Brunner Christiane · Ständerat · 2003-03-20
Brunner Christiane · Ständerat · Genf · Sozialdemokratische Fraktion · 2003-03-20
Wortprotokoll
J'ai participé aux travaux de la commission, mais, après la fin de ses travaux et lorsque j'ai pris connaissance de l'ensemble de ses décisions, quelques incertitudes me sont encore apparues. Et ces incertitudes, Madame la Conseillère fédérale, j'aimerais que vous puissiez les lever. Il s'agit surtout de l'article 3 alinéa 1er lettre a qui concerne les prélèvements pour l'analyse de l'ADN et où il est dit que les prélèvements peuvent être opérés sur les suspects. Ensuite, à l'article 11 alinéa 1er lettre a, on dit quels sont les profils d'ADN qui peuvent être introduits dans le système. Et à ce moment-là, on parle, dans cette lettre a, "des personnes soupçonnées d'avoir commis un crime ou un délit ou d'y avoir participé". Et ensuite, plus loin, à l'article 16 alinéa 1er lettre a, lorsqu'on dit quand les profils d'ADN qui ont été enregistrés dans la banque de données doivent être effacés, on dit notamment qu'ils doivent être effacés "sitôt qu'il s'avère, au cours de la procédure, que la personne en cause ne peut être l'auteur du crime ou du délit".

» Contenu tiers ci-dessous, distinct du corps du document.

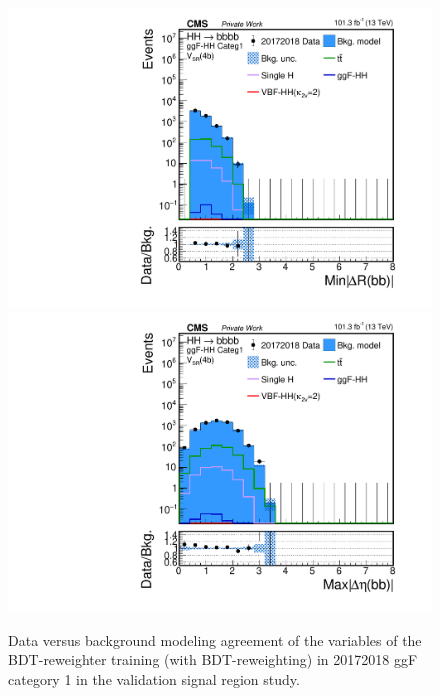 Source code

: \begin{figure}[htbp!]
\begin{center}
\includegraphics[width=0.24\linewidth]{Figures/Modeling/background/plotsDatadrivenWithBDT/20172018/GGFcateg1_SR_210/Histogram/plot20172018_min_4b_deltaR_Btag4_GGFcateg1_SR_210_Histogram_log.pdf}
\includegraphics[width=0.24\linewidth]{Figures/Modeling/background/plotsDatadrivenWithBDT/20172018/GGFcateg1_SR_210/Histogram/plot20172018_max_4b_deltaEta_Btag4_GGFcateg1_SR_210_Histogram_log.pdf}
\end{center}
\caption{Data versus background modeling agreement of the variables of the BDT-reweighter training (with BDT-reweighting) in 20172018 ggF category 1 in the validation signal region study.}
\label{bkg:fig:valsrbdtregvarggf1_20172018}
\end{figure}

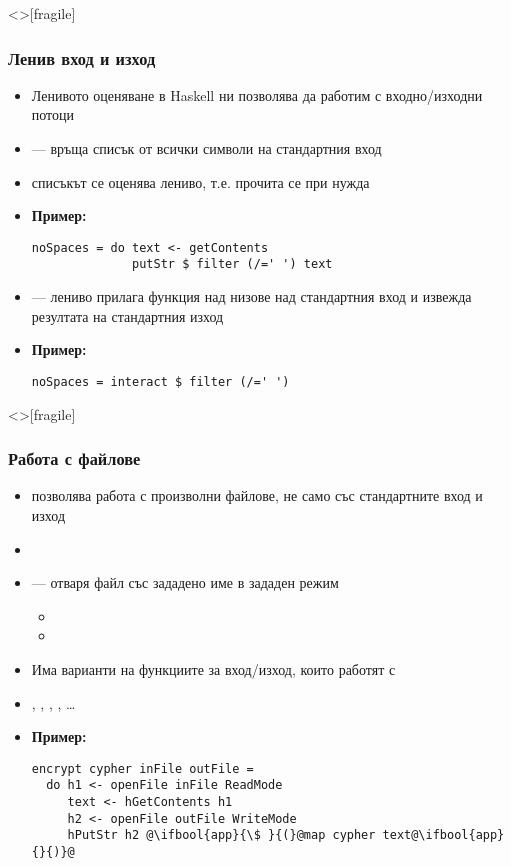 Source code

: \documentclass[alsotrans,beameroptions={aspectratio=169}]{beamerswitch}
\begin{document}
\begin{frame}<>[fragile]
  \frametitle{Ленив вход и изход}

  \begin{itemize}[<+->]
  \item Ленивото оценяване в Haskell ни позволява да работим с входно/изходни потоци
  \item {} --- връща списък от \alert{всички} символи на стандартния вход
  \item списъкът се оценява лениво, т.е. прочита се при нужда
  \item \textbf{Пример:}
\begin{lstlisting}
noSpaces = do text <- getContents
              putStr $ filter (/=' ') text
\end{lstlisting}
  \item {} --- лениво прилага функция над низове над стандартния вход и извежда резултата на стандартния изход
  \item \textbf{Пример:}
\begin{lstlisting}
noSpaces = interact $ filter (/=' ')
\end{lstlisting}
  \end{itemize}
\end{frame}

\begin{frame}<>[fragile]
  \frametitle{Работа с файлове}

  \begin{itemize}[<+->]
  \item {} позволява работа с произволни файлове, не само със стандартните вход и изход
  \item {}
  \item {} --- отваря файл със зададено име в зададен режим
    \begin{itemize}
      \footnotesize
    \item {}
    \item {}
    \end{itemize}
  \item Има варианти на функциите за вход/изход, които работят с 
  \item {}, , , , \ldots
  \item \textbf{Пример:}
    \vspace{-1ex}
\begin{lstlisting}
encrypt cypher inFile outFile =
  do h1 <- openFile inFile ReadMode
     text <- hGetContents h1
     h2 <- openFile outFile WriteMode
     hPutStr h2 @\ifbool{app}{\$ }{(}@map cypher text@\ifbool{app}{}{)}@
\end{lstlisting}
  \end{itemize}
\end{frame}
\end{document}
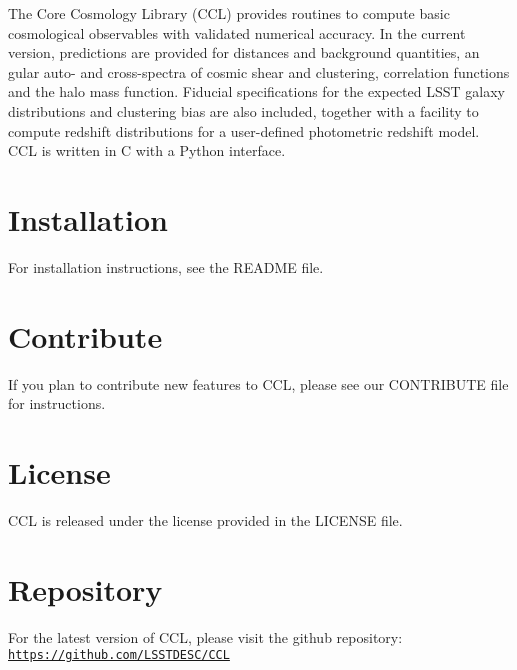 The Core Cosmology Library (C\+CL) provides routines to compute basic cosmological observables with validated numerical accuracy. In the current version, predictions are provided for distances and background quantities, an gular auto-\/ and cross-\/spectra of cosmic shear and clustering, correlation functions and the halo mass function. Fiducial specifications for the expected L\+S\+ST galaxy distributions and clustering bias are also included, together with a facility to compute redshift distributions for a user-\/defined photometric redshift model. C\+CL is written in C with a Python interface.\hypertarget{index_Installation}{}\section{Installation}\label{index_Installation}
For installation instructions, see the R\+E\+A\+D\+ME file.\hypertarget{index_Contribute}{}\section{Contribute}\label{index_Contribute}
If you plan to contribute new features to C\+CL, please see our C\+O\+N\+T\+R\+I\+B\+U\+TE file for instructions.\hypertarget{index_License}{}\section{License}\label{index_License}
C\+CL is released under the license provided in the L\+I\+C\+E\+N\+SE file.\hypertarget{index_Repository}{}\section{Repository}\label{index_Repository}
For the latest version of C\+CL, please visit the github repository\+: \href{https://github.com/LSSTDESC/CCL}{\tt https\+://github.\+com/\+L\+S\+S\+T\+D\+E\+S\+C/\+C\+CL}  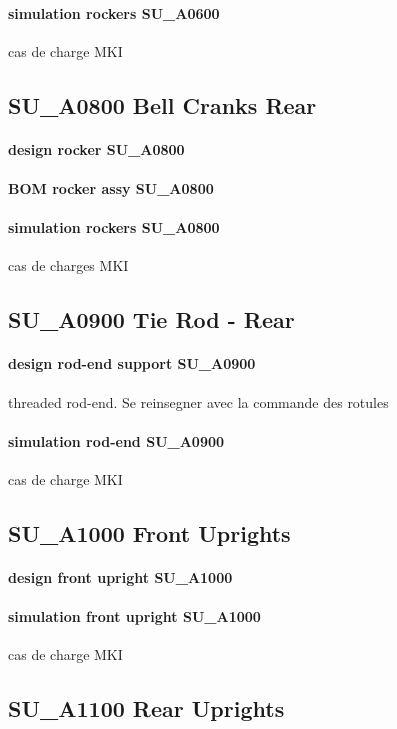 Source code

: 		\paragraph{simulation rockers SU\_A0600} cas de charge MKI
	\subsection*{SU\_A0800 Bell Cranks Rear} 
 \par 
		\paragraph{design rocker SU\_A0800} 
		\paragraph{BOM rocker assy SU\_A0800} 
		\paragraph{simulation rockers SU\_A0800} cas de charges MKI
	\subsection*{SU\_A0900 Tie Rod - Rear} 
 \par 
		\paragraph{design rod-end support SU\_A0900} threaded rod-end. Se reinsegner avec la commande des rotules
		\paragraph{simulation rod-end SU\_A0900} cas de charge MKI

	\subsection*{SU\_A1000 Front Uprights} 
 \par 
		\paragraph{design front upright SU\_A1000} 
		\paragraph{simulation front upright SU\_A1000} cas de charge MKI
	\subsection*{SU\_A1100 Rear Uprights} 
 \par 
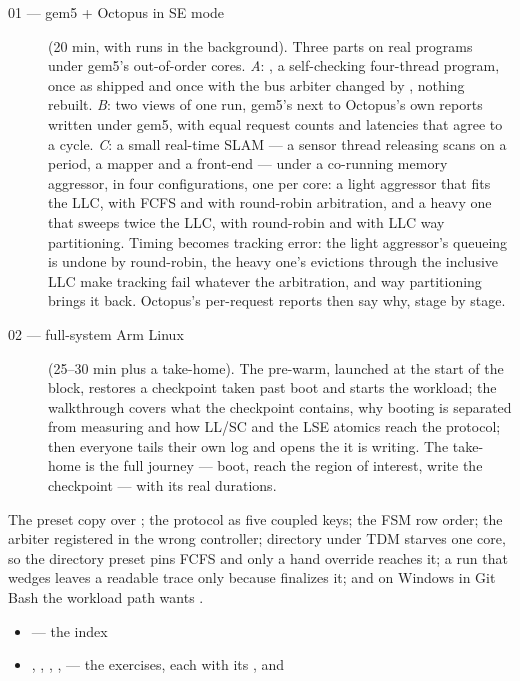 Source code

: \begin{description}
\item[01 --- gem5 + Octopus in SE mode] (20 min, with runs in the background). Three parts
  on real programs under gem5's out-of-order cores. \emph{A}: , a self-checking
  four-thread program, once as shipped and once with the bus arbiter changed by
  , nothing rebuilt. \emph{B}: two views of one run, gem5's
   next to Octopus's own  reports written under gem5, with
  equal request counts and latencies that agree to a cycle. \emph{C}: a small real-time SLAM
  --- a sensor thread releasing scans on a period, a mapper and a front-end --- under a
  co-running memory aggressor, in four configurations, one per core: a light aggressor that
  fits the LLC, with FCFS and with round-robin arbitration, and a heavy one that sweeps twice
  the LLC, with round-robin and with LLC way partitioning. Timing becomes tracking error: the
  light aggressor's queueing is undone by round-robin, the heavy one's evictions through the
  inclusive LLC make tracking fail whatever the arbitration, and way partitioning brings it
  back. Octopus's per-request reports then say why, stage by stage.
\item[02 --- full-system Arm Linux] (25--30 min plus a take-home). The pre-warm, launched at the
  start of the block, restores a checkpoint taken past boot and starts the workload; the
  walkthrough covers what the checkpoint contains, why booting is separated from measuring and
  how LL/SC and the LSE atomics reach the protocol; then everyone tails their own log and opens
  the  it is writing. The take-home is the full journey --- boot, reach the
  region of interest, write the checkpoint --- with its real durations.
\end{description}

\begin{trapbox}
The preset copy over ; the protocol as five coupled keys; the FSM row
order; the arbiter registered in the wrong controller; directory under TDM starves one core, so
the directory preset pins FCFS and only a hand override reaches it; a run that wedges leaves a
readable trace only because  finalizes it; and on Windows in Git Bash
the workload path wants .
\end{trapbox}

\begin{wherebox}
\begin{itemize}[nosep,leftmargin=1.2em]
\item {} --- the index
\item {}, , , ,  --- the exercises, each with its ,  and 
\end{itemize}
\end{wherebox}
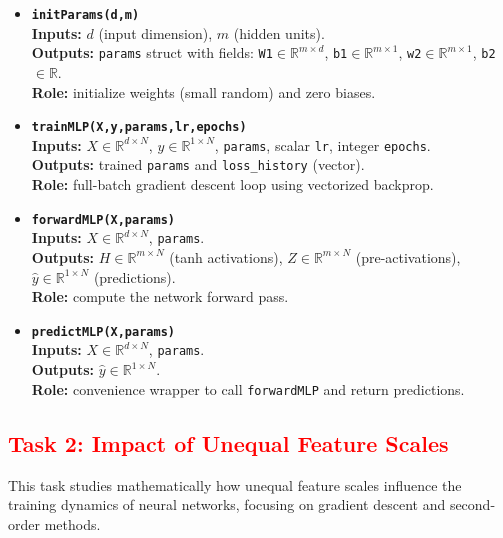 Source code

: \documentclass[11pt,a4paper]{article}
\begin{document}
\begin{itemize}
  \item \textbf{\texttt{initParams(d,m)}} \\
    \textbf{Inputs:} $d$ (input dimension), $m$ (hidden units). \\
    \textbf{Outputs:} \texttt{params} struct with fields:
    \texttt{W1}$\in\mathbb{R}^{m\times d}$, \texttt{b1}$\in\mathbb{R}^{m\times1}$,
    \texttt{w2}$\in\mathbb{R}^{m\times1}$, \texttt{b2}$\in\mathbb{R}$. \\
    \textbf{Role:} initialize weights (small random) and zero biases.
  \item \textbf{\texttt{trainMLP(X,y,params,lr,epochs)}} \\
    \textbf{Inputs:} $X\in\mathbb{R}^{d\times N}$, $y\in\mathbb{R}^{1\times N}$,
    \texttt{params}, scalar \texttt{lr}, integer \texttt{epochs}. \\
    \textbf{Outputs:} trained \texttt{params} and \texttt{loss\_history} (vector). \\
    \textbf{Role:} full-batch gradient descent loop using vectorized backprop.
  \item \textbf{\texttt{forwardMLP(X,params)}} \\
    \textbf{Inputs:} $X\in\mathbb{R}^{d\times N}$, \texttt{params}. \\
    \textbf{Outputs:} $H\in\mathbb{R}^{m\times N}$ (tanh activations),
    $Z\in\mathbb{R}^{m\times N}$ (pre-activations),
    $\hat{y}\in\mathbb{R}^{1\times N}$ (predictions). \\
    \textbf{Role:} compute the network forward pass.
  \item \textbf{\texttt{predictMLP(X,params)}} \\
    \textbf{Inputs:} $X\in\mathbb{R}^{d\times N}$, \texttt{params}. \\
    \textbf{Outputs:} $\hat{y}\in\mathbb{R}^{1\times N}$. \\
    \textbf{Role:} convenience wrapper to call \texttt{forwardMLP} and return predictions.
\end{itemize}



\subsection{\textcolor{red}{Task 2: Impact of Unequal Feature Scales}}

This task studies mathematically how unequal feature scales influence the
training dynamics of neural networks, focusing on gradient descent and
second-order methods.
\end{document}
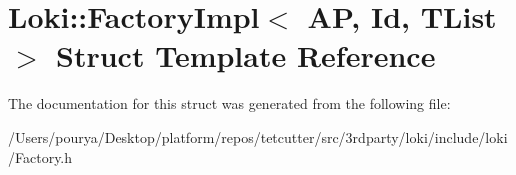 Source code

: \hypertarget{structLoki_1_1FactoryImpl}{}\section{Loki\+:\+:Factory\+Impl$<$ A\+P, Id, T\+List $>$ Struct Template Reference}
\label{structLoki_1_1FactoryImpl}


The documentation for this struct was generated from the following file\+:\begin{DoxyCompactItemize}
\item 
/\+Users/pourya/\+Desktop/platform/repos/tetcutter/src/3rdparty/loki/include/loki/Factory.\+h\end{DoxyCompactItemize}
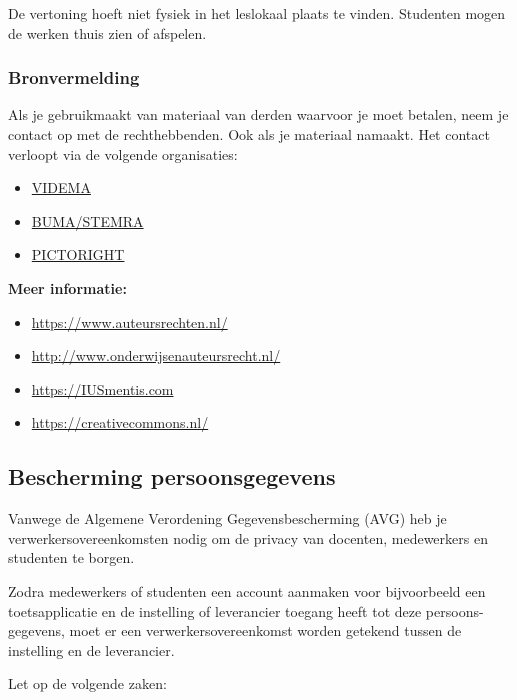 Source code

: \documentclass[
]{book}
\providecommand{\tightlist}{%
  \setlength{\itemsep}{0pt}\setlength{\parskip}{0pt}}
\begin{document}
De vertoning hoeft niet fysiek in het leslokaal plaats te vinden. Studenten mogen de werken thuis zien of afspelen.

\hypertarget{bronvermelding}{%
\subsubsection{Bronvermelding}\label{bronvermelding}}

Als je gebruikmaakt van materiaal van derden waarvoor je moet betalen, neem je contact op met de rechthebbenden. Ook als je materiaal namaakt. Het contact verloopt via de volgende organisaties:

\begin{itemize}
\tightlist
\item
  \href{https://www.videma.nl}{VIDEMA}
\item
  \href{http://www.bumastemra.nl}{BUMA/STEMRA}
\item
  \href{http://www.pictoright.nl/auteursrecht/}{PICTORIGHT}
\end{itemize}

\textbf{Meer informatie:}

\begin{itemize}
\tightlist
\item
  \url{https://www.auteursrechten.nl/}
\item
  \url{http://www.onderwijsenauteursrecht.nl/}
\item
  \url{https://IUSmentis.com}
\item
  \url{https://creativecommons.nl/}
\end{itemize}

\hypertarget{bescherming-persoonsgegevens}{%
\subsection{Bescherming persoonsgegevens}\label{bescherming-persoonsgegevens}}

Vanwege de Algemene Verordening Gegevensbescherming (AVG) heb je verwerkersovereenkomsten nodig om de privacy van docenten, medewerkers en studenten te borgen.

Zodra medewerkers of studenten een account aanmaken voor bijvoorbeeld een toetsapplicatie en de instelling of leverancier toegang heeft tot deze persoons- gegevens, moet er een verwerkersovereenkomst worden getekend tussen de instelling en de leverancier.

Let op de volgende zaken:
\end{document}
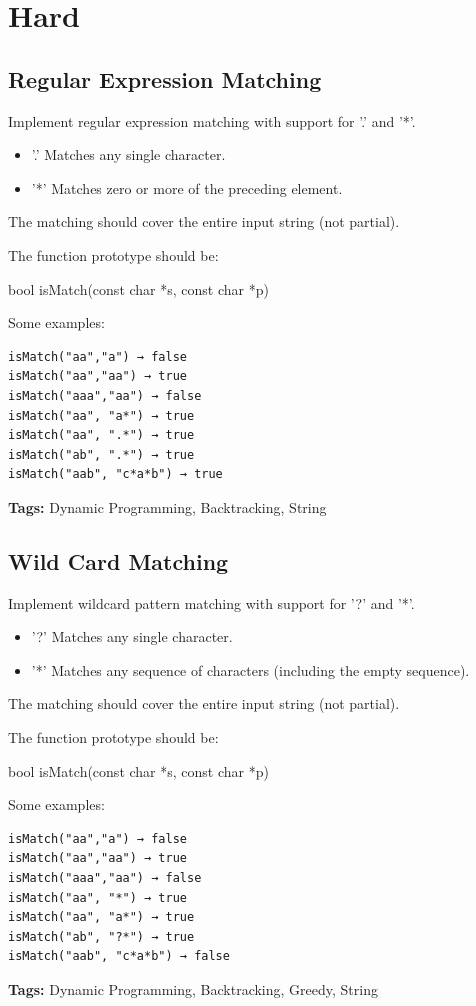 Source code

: \documentclass[12pt]{book}
\begin{document}
\section{Hard}
\label{sec-16-2}
\subsection{Regular Expression Matching}
\label{sec-16-2-1}
Implement regular expression matching with support for '.' and '*'.
\begin{itemize}
\item '.' Matches any single character.
\item '*' Matches zero or more of the preceding element.
\end{itemize}

The matching should cover the entire input string (not partial).

The function prototype should be:

bool isMatch(const char *s, const char *p)

Some examples:
\lstset{language=java,label= ,caption= ,numbers=none}
\begin{lstlisting}
isMatch("aa","a") → false
isMatch("aa","aa") → true
isMatch("aaa","aa") → false
isMatch("aa", "a*") → true
isMatch("aa", ".*") → true
isMatch("ab", ".*") → true
isMatch("aab", "c*a*b") → true
\end{lstlisting}
\textbf{Tags:} Dynamic Programming, Backtracking, String
\subsection{Wild Card Matching}
\label{sec-16-2-2}
Implement wildcard pattern matching with support for '?' and '*'.
\begin{itemize}
\item '?' Matches any single character.
\item '*' Matches any sequence of characters (including the empty sequence).
\end{itemize}

The matching should cover the entire input string (not partial).

The function prototype should be:

bool isMatch(const char *s, const char *p)

Some examples:
\lstset{language=java,label= ,caption= ,numbers=none}
\begin{lstlisting}
isMatch("aa","a") → false
isMatch("aa","aa") → true
isMatch("aaa","aa") → false
isMatch("aa", "*") → true
isMatch("aa", "a*") → true
isMatch("ab", "?*") → true
isMatch("aab", "c*a*b") → false
\end{lstlisting}
\textbf{Tags:} Dynamic Programming, Backtracking, Greedy, String
\end{document}
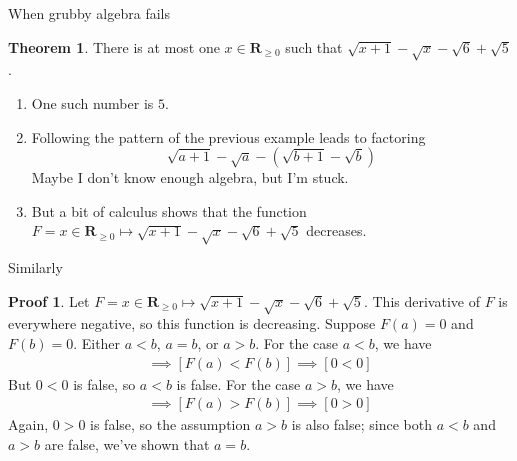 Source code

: \documentclass[fleqn]{beamer}
\newcommand{\reals}{\mathbf{R}}
\theoremstyle{definition}
\newtheorem{myth}{Theorem}
\newtheorem{myproof}{Proof}
\begin{document}
\begin{frame}{When grubby algebra fails}

\begin{myth} There is at most one \(x \in \reals_{\geq 0} \) such that \(\sqrt{x+1}-\sqrt{x}-\sqrt{6}+\sqrt{5}\). \end{myth}

\begin{enumerate}

\item One such number is \(5\).  

\item Following the pattern of the previous example leads to factoring
\[
\sqrt{a+1}-\sqrt{a} - (\sqrt{b+1}-\sqrt{b})
\]
Maybe I don't know enough algebra, but I'm stuck.

\item But a bit of calculus shows that the function \(F = x \in \reals_{\geq 0} \mapsto \sqrt{x+1}-\sqrt{x}-\sqrt{6}+\sqrt{5}\) decreases.
\end{enumerate}

\end{frame}
\begin{frame}{Similarly}

\begin{myproof} Let \(F = x \in \reals_{\geq 0} \mapsto \sqrt{x+1}-\sqrt{x}-\sqrt{6}+\sqrt{5}\).  This derivative of \(F\) is everywhere negative, so this function is  decreasing. 
Suppose \(F(a) = 0\) and \(F(b) = 0\).  Either \(a < b\), \(a = b\), or \(a > b\).  For the case \(a < b\), we have
\begin{align*}
[a < b ] \implies [F(a) < F(b)] \implies [0 < 0] 
\end{align*}
But \(0 < 0\) is false, so \(a < b\) is false.  For the case \(a > b\), we have
\begin{align*}
[a > b ] \implies [F(a) > F(b)] \implies [0 > 0] 
\end{align*}
Again, \(0 > 0\) is false, so the assumption \(a > b\) is also false; since both \(a < b\) and \(a > b\) are false, we've shown that \(a=b\).


\end{myproof} 


\end{frame}
\end{document}
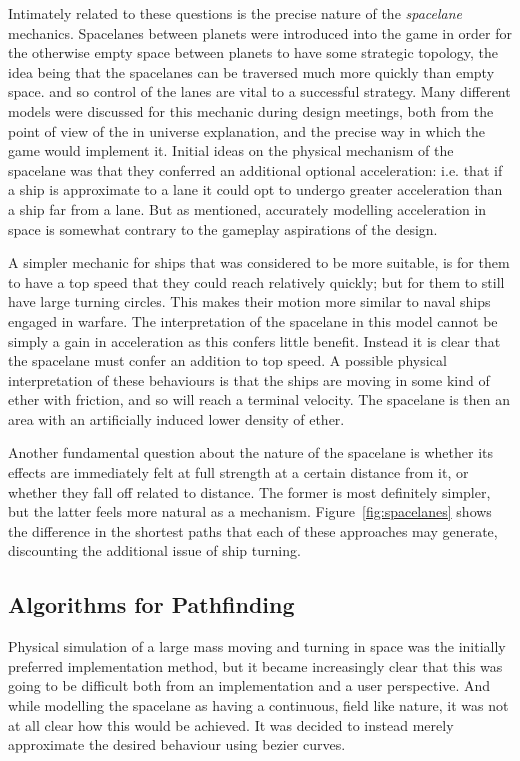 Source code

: Intimately related to these questions is the precise nature of the \emph{spacelane} mechanics. Spacelanes between planets were introduced into the game in order for the otherwise empty space between planets to have some strategic topology, the idea being that the spacelanes can be traversed much more quickly than empty space. and so control of the lanes are vital to a successful strategy. Many different models were discussed for this mechanic during design meetings, both from the point of view of the in universe explanation, and the precise way in which the game would implement it. Initial ideas on the physical mechanism of the spacelane was that they conferred an additional optional acceleration: i.e. that if a ship is approximate to a lane it could opt to undergo greater acceleration than a ship far from a lane. But as mentioned, accurately modelling acceleration in space is somewhat contrary to the gameplay aspirations of the design. 

A simpler mechanic for ships that was considered to be more suitable, is for them to have a top speed that they could reach relatively quickly; but for them to still have large turning circles. This makes their motion more similar to naval ships engaged in warfare. The interpretation of the spacelane in this model cannot be simply a gain in acceleration as this confers little benefit. Instead it is clear that the spacelane must confer an addition to top speed. A possible physical interpretation of these behaviours is that the ships are moving in some kind of ether with friction, and so will reach a terminal velocity. The spacelane is then an area with an artificially induced lower density of ether.

Another fundamental question about the nature of the spacelane is whether its effects are immediately felt at full strength at a certain distance from it, or whether they fall off related to distance. The former is most definitely simpler, but the latter feels more natural as a mechanism. Figure~\ref{fig:spacelanes} shows the difference in the shortest paths that each of these approaches may generate, discounting the additional issue of ship turning.

\subsection{Algorithms for Pathfinding}

Physical simulation of a large mass moving and turning in space was the initially preferred implementation method, but it became increasingly clear that this was going to be difficult both from an implementation and a user perspective. And while modelling the spacelane as having a continuous, field like nature, it was not at all clear how this would be achieved. It was decided to instead merely approximate the desired behaviour using bezier curves.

Alors, j'aimerais savoir deux choses. D'une part, est-ce que, quand on parle des suspects à l'article 3, c'est la même chose qu'à l'article 11 où on parle "des personnes soupçonnées d'avoir commis un crime ou un délit"? Une fois, c'est le prélèvement; une fois, c'est l'enregistrement dans la banque de données. D'autre part, concernant le moment où on efface le profil d'ADN de la banque de données (art. 16), je suis toujours dans l'incertitude en ce qui concerne les suspects, et j'aimerais savoir s'il faut apporter la preuve positive de l'innocence de la personnes suspectée - dont on a prélevé puis enregistré le profil d'ADN -, alors que, dans le fond, l'innocence est toujours présumée. Qu'est-ce que ça veut dire exactement que "la personne en cause ne peut être l'auteur du crime ou du délit"? Et dans ce même dispositif sur l'effacement, je voudrais savoir quelle est l'autorité qui va communiquer à l'office fédéral compétent l'ordre d'effacer le profil d'ADN d'une personne suspecte. Parce qu'il y a beaucoup de manières d'être suspect! et il n'y a pas nécessairement ensuite une procédure qui suive son cours et qui aboutisse à un non-lieu ou à un acquittement. On peut dans ce sens-là rester suspect, et j'aimerais savoir, d'une part, s'il faut apporter la preuve de l'innocence, et d'autre part comment l'office fédéral va effacer ces profils et quelle autorité va lui ordonner de les effacer.
[PAGE 362]
Je suis bien consciente que la règle selon laquelle toutes les données sont effacées après trente ans s'applique aussi aux personnes suspectées. Mais, à la lecture du tout, il me semble qu'en matière de conservation des profils d'ADN dans le fichier, on a presque favorisé les personnes condamnées, en tout cas condamnées avec sursis, lorsqu'on prévoit que les profils doivent être effacés après cinq ans, par rapport à des personnes qui ont simplement une fois été suspectées d'avoir commis un délit.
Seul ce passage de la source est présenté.